Jem is a close friend of both Lawrence and myself, so I would have to say the main reason that we have worked together on more than one occasion is because it is utterly enjoyable for both parties. At least, I hope it is. I think that to delve into unchartered creative territories with other people requires trust and that is exactly what we have. That, and a mutual respect for each other’s artistry. When we have broached ideas for video projects, it has always felt very organic. We may have loose ideas at the beginning that, when workshopped over time, end up exceeding our expectations.
How important are visuals to what you do?
AW: Visuals are very important in what I do, but more so in the way in which I use visuals to centre myself in a live performance setting. Each song has a very specific scene that I revisit in my head each time I sing the song. That way I feel I am able to channel a certain type of energy.

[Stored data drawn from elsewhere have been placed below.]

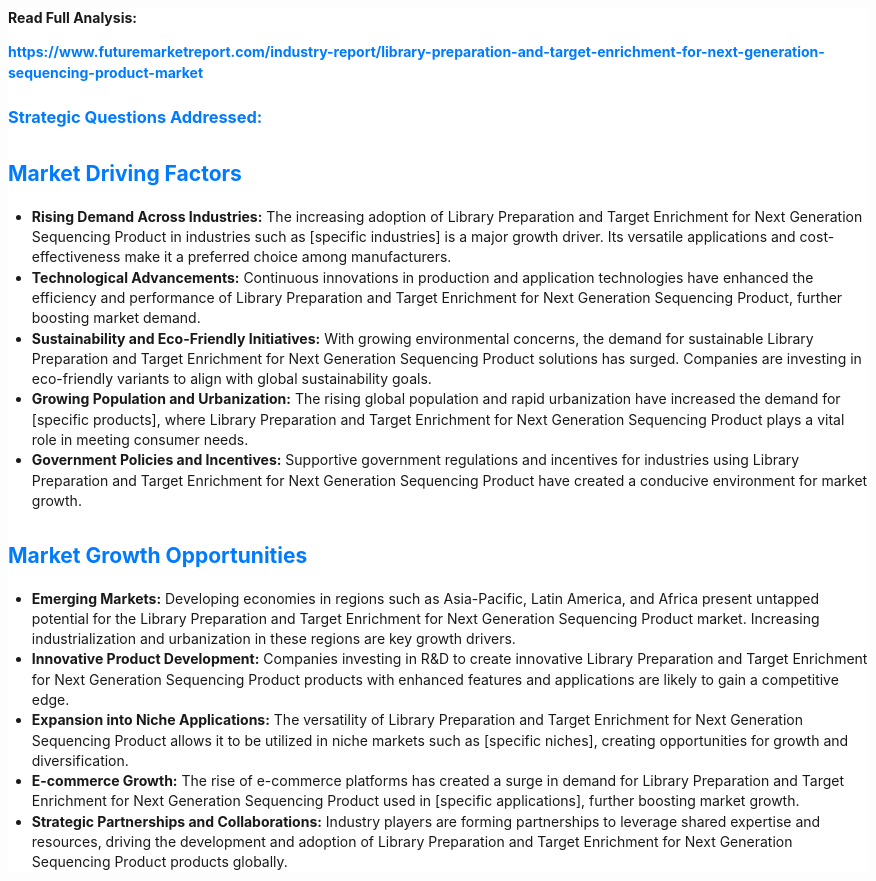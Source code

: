 <section>
<p><strong>Read Full Analysis: </strong></p><a href="https://www.futuremarketreport.com/industry-report/library-preparation-and-target-enrichment-for-next-generation-sequencing-product-market" style="color: #007BFF; text-decoration: none;"><strong>https://www.futuremarketreport.com/industry-report/library-preparation-and-target-enrichment-for-next-generation-sequencing-product-market</strong></a>
<h3 style="color: #007BFF;">Strategic Questions Addressed:</h3>
</section>

<section id="driving-factors">
<h2 style="color: #007BFF;">Market Driving Factors</h2>
<ul>
<li><strong>Rising Demand Across Industries:</strong> The increasing adoption of Library Preparation and Target Enrichment for Next Generation Sequencing Product in industries such as [specific industries] is a major growth driver. Its versatile applications and cost-effectiveness make it a preferred choice among manufacturers.</li>
<li><strong>Technological Advancements:</strong> Continuous innovations in production and application technologies have enhanced the efficiency and performance of Library Preparation and Target Enrichment for Next Generation Sequencing Product, further boosting market demand.</li>
<li><strong>Sustainability and Eco-Friendly Initiatives:</strong> With growing environmental concerns, the demand for sustainable Library Preparation and Target Enrichment for Next Generation Sequencing Product solutions has surged. Companies are investing in eco-friendly variants to align with global sustainability goals.</li>
<li><strong>Growing Population and Urbanization:</strong> The rising global population and rapid urbanization have increased the demand for [specific products], where Library Preparation and Target Enrichment for Next Generation Sequencing Product plays a vital role in meeting consumer needs.</li>
<li><strong>Government Policies and Incentives:</strong> Supportive government regulations and incentives for industries using Library Preparation and Target Enrichment for Next Generation Sequencing Product have created a conducive environment for market growth.</li>
</ul>
</section>

<section id="growth-opportunities">
<h2 style="color: #007BFF;">Market Growth Opportunities</h2>
<ul>
<li><strong>Emerging Markets:</strong> Developing economies in regions such as Asia-Pacific, Latin America, and Africa present untapped potential for the Library Preparation and Target Enrichment for Next Generation Sequencing Product market. Increasing industrialization and urbanization in these regions are key growth drivers.</li>
<li><strong>Innovative Product Development:</strong> Companies investing in R&D to create innovative Library Preparation and Target Enrichment for Next Generation Sequencing Product products with enhanced features and applications are likely to gain a competitive edge.</li>
<li><strong>Expansion into Niche Applications:</strong> The versatility of Library Preparation and Target Enrichment for Next Generation Sequencing Product allows it to be utilized in niche markets such as [specific niches], creating opportunities for growth and diversification.</li>
<li><strong>E-commerce Growth:</strong> The rise of e-commerce platforms has created a surge in demand for Library Preparation and Target Enrichment for Next Generation Sequencing Product used in [specific applications], further boosting market growth.</li>
<li><strong>Strategic Partnerships and Collaborations:</strong> Industry players are forming partnerships to leverage shared expertise and resources, driving the development and adoption of Library Preparation and Target Enrichment for Next Generation Sequencing Product products globally.</li>
</ul>
</section>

With the album being out on March 4, an extensive tour throughout Australia is already scheduled. Are there any plans for coming over to Europe or the US? If you could choose a city/destination in which to perform at least once in your life, where would that be and why?
AW: I have only travelled overseas once and that was in 2009 for a leisurely trip to Europe. I never got to Germany, so I would love to tick that off. I have always wanted to go back over to play some shows. Lawrence and I are hoping to travel later in the year. But nothing is set in concrete yet. I would absolutely love to perform in Paris at the Olympia, purely because of the breadth of artists it has housed: Edith Piaf, Jeff Buckley, the Doors, Led Zeppelin and PJ Harvey, to name a few.
I’ve recently stumbled across your covers of other songs: Terence Trent D’Arby, Grizzly Bear, Johnny Cash, Radiohead – the list of artists is quite eclectic. If given the chance to reverse the situation, who would you love to hear covering your songs and why?
AW: Good question. Hmm, I would love to hear what Radiohead would do to my songs. They have such a unique signature style, borrowing elements from so many different musical cultures yet maintaining a focused sound. It would also be good to hear my songs done in a simplified way, melodically and instrumentally. I tend to lean towards sweeping melodies and harmonies with lots of layers, so it’d be interesting to see what a band like the xx would do.